Sirius XM radios are installed in roughly 70% of all new cars being sold in the U.S. The total number of cars with a satellite radio in the U.S. has surpassed 57 million cars, out of roughly 240 million cars in the nation. The company's management is hoping to double the number of cars preinstalled with a satellite radio in the next five years, a move that will increase its addressable market in the U.S. substantially.
Just recently, Sirius XM extended its deal with Nissan North America until the end of 2018. Under the deal, customers buying a new Nissan will get a three-month subscription from Sirius XM's All Access package, which provides more than 150 channels of music, sports, news, talk shows, and more. Making such distribution deals with automakers and giving out more trial offers will enable the company to convert these consumers into paying customers. The company currently has 20.7 million paying subscribers.
Additionally, Sirius is tactically targeting the used-car market as those preowned cars hit the secondary market. The company is now working with more than 8,000 car dealers, a big increase from 3,000 at the start of 2012. The company is also trying to figure out more effective ways to target women and Hispanics, segments of the markets that have been historically underrepresented in its customer base.
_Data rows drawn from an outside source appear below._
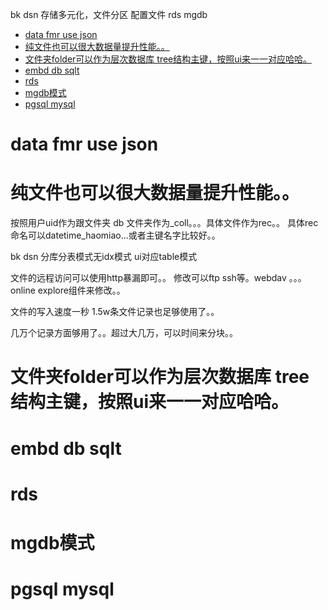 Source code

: bk dsn 存储多元化，文件分区 配置文件 rds mgdb

<!-- TOC -->

- [data fmr use json](#data-fmr-use-json)
- [纯文件也可以很大数据量提升性能。。](#纯文件也可以很大数据量提升性能)
- [文件夹folder可以作为层次数据库 tree结构主键，按照ui来一一对应哈哈。](#文件夹folder可以作为层次数据库-tree结构主键按照ui来一一对应哈哈)
- [embd db sqlt](#embd-db-sqlt)
- [rds](#rds)
- [mgdb模式](#mgdb模式)
- [pgsql mysql](#pgsql-mysql)

<!-- /TOC -->
# data fmr use json
# 纯文件也可以很大数据量提升性能。。
按照用户uid作为跟文件夹 db
文件夹作为_coll。。。具体文件作为rec。。   具体rec命名可以datetime_haomiao...或者主键名字比较好。。




bk dsn 分库分表模式无idx模式 ui对应table模式


文件的远程访问可以使用http暴漏即可。。
修改可以ftp ssh等。webdav 。。。online explore组件来修改。。

文件的写入速度一秒 1.5w条文件记录也足够使用了。。

几万个记录方面够用了。。超过大几万，可以时间来分块。。

# 文件夹folder可以作为层次数据库 tree结构主键，按照ui来一一对应哈哈。

# embd db sqlt

# rds 
# mgdb模式
# pgsql mysql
The company's growth of net new subscriber additions was phenomenal last year. Sirius XM added 1.66 million net subscribers in 2013 and gave guidance to add another 1.25 million new subscribers for 2014. Sirius' management estimates that the company will be generating almost $1.1 billion in free cash flow on record revenues of $4 billion for the full year of 2014. The company really is firing in all cylinders, and deserves much higher valuation multiples compared to current levels.
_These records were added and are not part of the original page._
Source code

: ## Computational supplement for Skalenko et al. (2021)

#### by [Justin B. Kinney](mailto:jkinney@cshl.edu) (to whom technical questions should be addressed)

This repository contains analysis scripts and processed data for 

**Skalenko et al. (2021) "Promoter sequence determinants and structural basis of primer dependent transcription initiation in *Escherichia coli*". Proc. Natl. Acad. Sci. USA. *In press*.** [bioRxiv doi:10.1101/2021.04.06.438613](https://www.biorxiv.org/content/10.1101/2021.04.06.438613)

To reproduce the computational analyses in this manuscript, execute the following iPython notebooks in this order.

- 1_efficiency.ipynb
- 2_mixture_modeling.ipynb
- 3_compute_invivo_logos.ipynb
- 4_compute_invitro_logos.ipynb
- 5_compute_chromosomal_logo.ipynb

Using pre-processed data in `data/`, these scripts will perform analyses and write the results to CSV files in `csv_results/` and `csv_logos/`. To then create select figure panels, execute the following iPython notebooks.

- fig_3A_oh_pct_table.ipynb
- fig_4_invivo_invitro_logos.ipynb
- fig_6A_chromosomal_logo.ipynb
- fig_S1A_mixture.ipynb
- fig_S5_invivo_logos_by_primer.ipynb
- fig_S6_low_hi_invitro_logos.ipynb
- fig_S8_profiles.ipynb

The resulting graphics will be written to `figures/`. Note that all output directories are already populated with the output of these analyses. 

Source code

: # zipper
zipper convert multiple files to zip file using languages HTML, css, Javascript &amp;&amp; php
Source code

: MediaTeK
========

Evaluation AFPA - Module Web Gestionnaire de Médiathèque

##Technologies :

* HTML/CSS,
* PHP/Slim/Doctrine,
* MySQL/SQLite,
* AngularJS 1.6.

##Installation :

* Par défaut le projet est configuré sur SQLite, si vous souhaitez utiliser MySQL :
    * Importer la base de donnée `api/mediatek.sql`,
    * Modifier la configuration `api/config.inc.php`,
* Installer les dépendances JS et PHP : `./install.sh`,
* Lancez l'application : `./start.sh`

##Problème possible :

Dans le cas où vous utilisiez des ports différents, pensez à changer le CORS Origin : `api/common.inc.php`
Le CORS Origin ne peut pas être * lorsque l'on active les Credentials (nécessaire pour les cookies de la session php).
Deal with Liberty will provide more upside
Liberty Media owns 52% of Sirius and has put forth a bid to buy out the minority shareholders for an all-stock transaction. Under the offer, Sirius XM minority holders will receive non-voting Class C shares of Liberty at an exchange ratio of 0.0760, which points to a value of roughly $3.68 per share of Sirius. This deal severely undervalues the intrinsic value of Sirius' future growth, and is an attempt by Liberty to strike a very lucrative and profitable deal for itself.
However, Sirius XM was the recipient of a large number of lawsuits; as a result, the company's independent board retained Evercore Partners to help structure a deal that might be more representative of Sirius' intrinsic value for minority shareholders. So, Liberty will have to sweeten the pot to take the company private.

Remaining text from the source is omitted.